Are you using our frontend SDK? If yes, which one?
i
Iruizmar
10/27/2022, 11:16 AMWell, the frontend is written using Kotlin Multiplatform, so I thin I will just attack the API directly.
r
rp
10/27/2022, 11:18 AMright. In that case, you should can pass the JWT to the frontend hjowever you like
since it's your own API on the Kotlin side anyway
i
Iruizmar
10/27/2022, 11:20 AMYeah. So auth service (using NestJs) attacks core API to get a session, then generates a JWT and send it back to the client. All this done on a custom endpoint because there isn't any exposed automatically to do this, right?
r
rp
10/27/2022, 11:20 AMoh wait, you're using nestjs backend?
We have an SDK for node js
i
Iruizmar
10/27/2022, 11:21 AMI'm using nestjs just for the auth service, everything else is Kotlin.
r
rp
10/27/2022, 11:21 AMi see. In that case, the APIs for sign in etc.. are exposed by the nestjs service via our backend SDK
i
Iruizmar
10/27/2022, 11:21 AMI thought that was your suggestion initially, haha.
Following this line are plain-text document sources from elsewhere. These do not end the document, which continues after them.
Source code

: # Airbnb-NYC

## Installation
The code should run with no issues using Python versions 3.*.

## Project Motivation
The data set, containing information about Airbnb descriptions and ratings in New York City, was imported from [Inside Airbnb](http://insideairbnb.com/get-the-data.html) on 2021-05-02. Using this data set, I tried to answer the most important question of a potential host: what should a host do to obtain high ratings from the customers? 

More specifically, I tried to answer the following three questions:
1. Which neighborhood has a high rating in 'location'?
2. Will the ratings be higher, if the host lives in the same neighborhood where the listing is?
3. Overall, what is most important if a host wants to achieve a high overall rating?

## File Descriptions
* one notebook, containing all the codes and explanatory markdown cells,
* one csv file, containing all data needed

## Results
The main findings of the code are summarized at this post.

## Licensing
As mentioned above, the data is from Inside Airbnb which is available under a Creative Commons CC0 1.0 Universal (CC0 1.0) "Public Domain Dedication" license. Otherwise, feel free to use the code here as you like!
Yes, but there isn't any to retrieve the JWT, is it?
r
rp
10/27/2022, 11:22 AMYou can enable JWTs in the session recipe -> https://supertokens.com/docs/session/common-customizations/sessions/with-jwt/about
and that will essentially add a JWT to the access token payload of the session which can be read on the frontend
and then passed to the kotlin backend
i
Iruizmar
10/27/2022, 11:24 AMIs the JWT added as a cookie or how? This is what I'm getting using the OTP endpoint.
r
rp
10/27/2022, 11:25 AMyea so it's in the front-token header value. See this page: https://supertokens.com/docs/passwordless/custom-ui/handling-session-tokens, and scroll to the "If not using our frontend SDK" section
you can essentially decode the front-token and get the access token paylaod from it, which will contain the JWT
i
Iruizmar
10/27/2022, 11:27 AMAwesome!!
Thanks for that 🙂 And for the super fast reply.
r
rp
10/27/2022, 11:28 AMhappy to help!
when you say kotlin frontend, do you mean android frontend? Or something else?
or is it a kotlin server just serving plain html / css?
i
Iruizmar
10/27/2022, 11:29 AMUI is done on native Android and native iOS and web, but the domain and network logic of the three apps is shared using Kotlin Multiplatform:
https://kotlinlang.org/docs/multiplatform.html
That's why I would need a "pure" Kotlin SDK, and I'm not using Android's one.
r
rp
10/27/2022, 11:30 AMohh. interesting. I see.
Cool! If you have any more questions, please feel free to ask
i
Iruizmar
10/27/2022, 11:30 AMSure, mate, thanks a lot.